Over Covered Fences.
Next morning after my day of groundless anxiety, I started in good time
for Invermay. I had to go a long way around, as the shortest road was
said to be entirely blocked up. I started out a little behind the stage.
I had gone but a short distance when the track went into the fields and
continued for nearly two miles over fences, and through door-yards, and
barn-yards, until I began to wonder if all the fences had been burned
up, as they were nearly all entirely hidden from sight. The road to
Invermay was a crooked one. As I went on I found that the track was
better broken, until I left the main road. Then there was no track at
all since the storm, and I had eight miles yet to go. However, I reached
Invermay and drove up to the house of J. \V. Dunn just as the members of
the Official Board had organized for business under the impression that
the presiding elder was somewhere stuck in the snowbanks.
A Four-Mile Drift.
On the tableland between the valleys of the Bighead ‘ and Beaver Rivers
there is a splendid piece of farming country; but any one who has
travelled over this territory, along the fourth line of the township of
Euphrasia, in the winter time, will agree with me that it is a wonderful
place for snowdrifts.
The distance from “Grier’s Rock” to the margin of “Queen’s Valley ” is
about four miles. On both sides of the road there are clearings all the
way. I have often seen this roadway full from side to side, so that the
fences were covered in and in many places entirely out of sight. Teams
going in opposite directions can pass each other only at the gates of
the farmhouses. When two teams are meeting, the one that comes to a gate
first must stop and wait for the other to come up. I have had many a
tussle with the drifts as I went from Meaford to my work south of there.
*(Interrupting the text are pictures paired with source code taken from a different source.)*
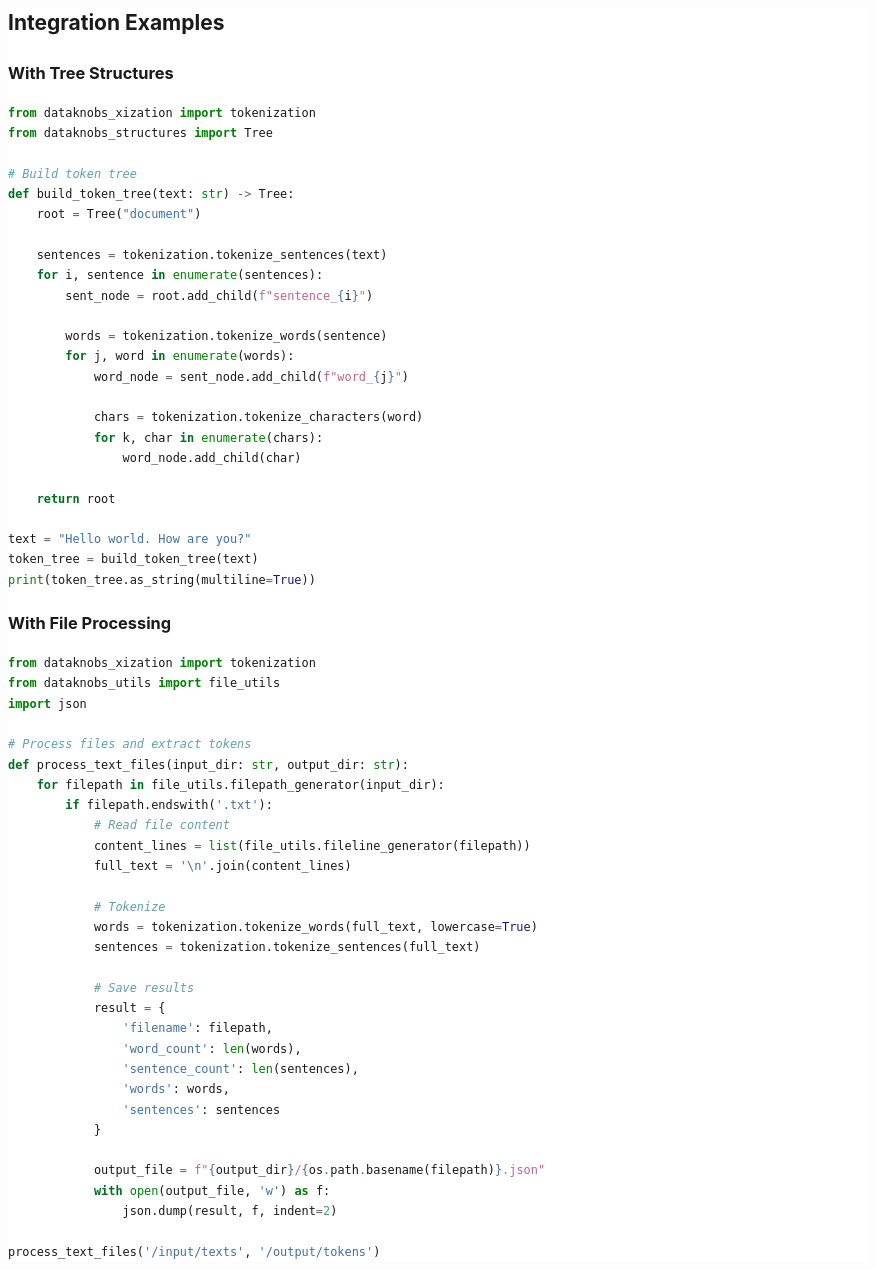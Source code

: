 ## Integration Examples

### With Tree Structures
```python
from dataknobs_xization import tokenization
from dataknobs_structures import Tree

# Build token tree
def build_token_tree(text: str) -> Tree:
    root = Tree("document")
    
    sentences = tokenization.tokenize_sentences(text)
    for i, sentence in enumerate(sentences):
        sent_node = root.add_child(f"sentence_{i}")
        
        words = tokenization.tokenize_words(sentence)
        for j, word in enumerate(words):
            word_node = sent_node.add_child(f"word_{j}")
            
            chars = tokenization.tokenize_characters(word)
            for k, char in enumerate(chars):
                word_node.add_child(char)
    
    return root

text = "Hello world. How are you?"
token_tree = build_token_tree(text)
print(token_tree.as_string(multiline=True))
```

### With File Processing
```python
from dataknobs_xization import tokenization
from dataknobs_utils import file_utils
import json

# Process files and extract tokens
def process_text_files(input_dir: str, output_dir: str):
    for filepath in file_utils.filepath_generator(input_dir):
        if filepath.endswith('.txt'):
            # Read file content
            content_lines = list(file_utils.fileline_generator(filepath))
            full_text = '\n'.join(content_lines)
            
            # Tokenize
            words = tokenization.tokenize_words(full_text, lowercase=True)
            sentences = tokenization.tokenize_sentences(full_text)
            
            # Save results
            result = {
                'filename': filepath,
                'word_count': len(words),
                'sentence_count': len(sentences),
                'words': words,
                'sentences': sentences
            }
            
            output_file = f"{output_dir}/{os.path.basename(filepath)}.json"
            with open(output_file, 'w') as f:
                json.dump(result, f, indent=2)

process_text_files('/input/texts', '/output/tokens')
```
On one occasion I was going up the hill at Griersville. The road is cut
down into the rock thirty feet or more, and only wide enough for two
teams to pass. There had been a heavy snowstorm, and the road was filled
up on one side ten or twelve feet deep, so the top of the snow looked
like one side of a steep roof.
As I was going up my horse got off the beaten track and into the
unpacked snow on the lower side. He rolled over on his back and turned
the cutter upside down. When he stopped rolling he was lying in the
acute angle where the inclined plane at the top of the snowdrift met the
perpendicular wall of craggy rocks. I only escaped being in the same
position with the cutter on top of me by throwing myself out on the
upper side as it was going over. When I got on my feet and saw the
condition of things, I concluded the commercial value of my horse at
that moment was an unknown quantity. If he commenced to struggle he
would be almost sure to knock his head to pieces against the sharp
corners of the rocks. I saw that the only chance was to keep him still
as he was until help should come along from some direction. I got to his
head and by caressing and talking to him I managed to keep him pretty
still. It was not long before I saw teams coming. A lot of men and some
women were in the sleighs. When they came to the foot of the hill the
men left their teams in the care of the women, and came to help me.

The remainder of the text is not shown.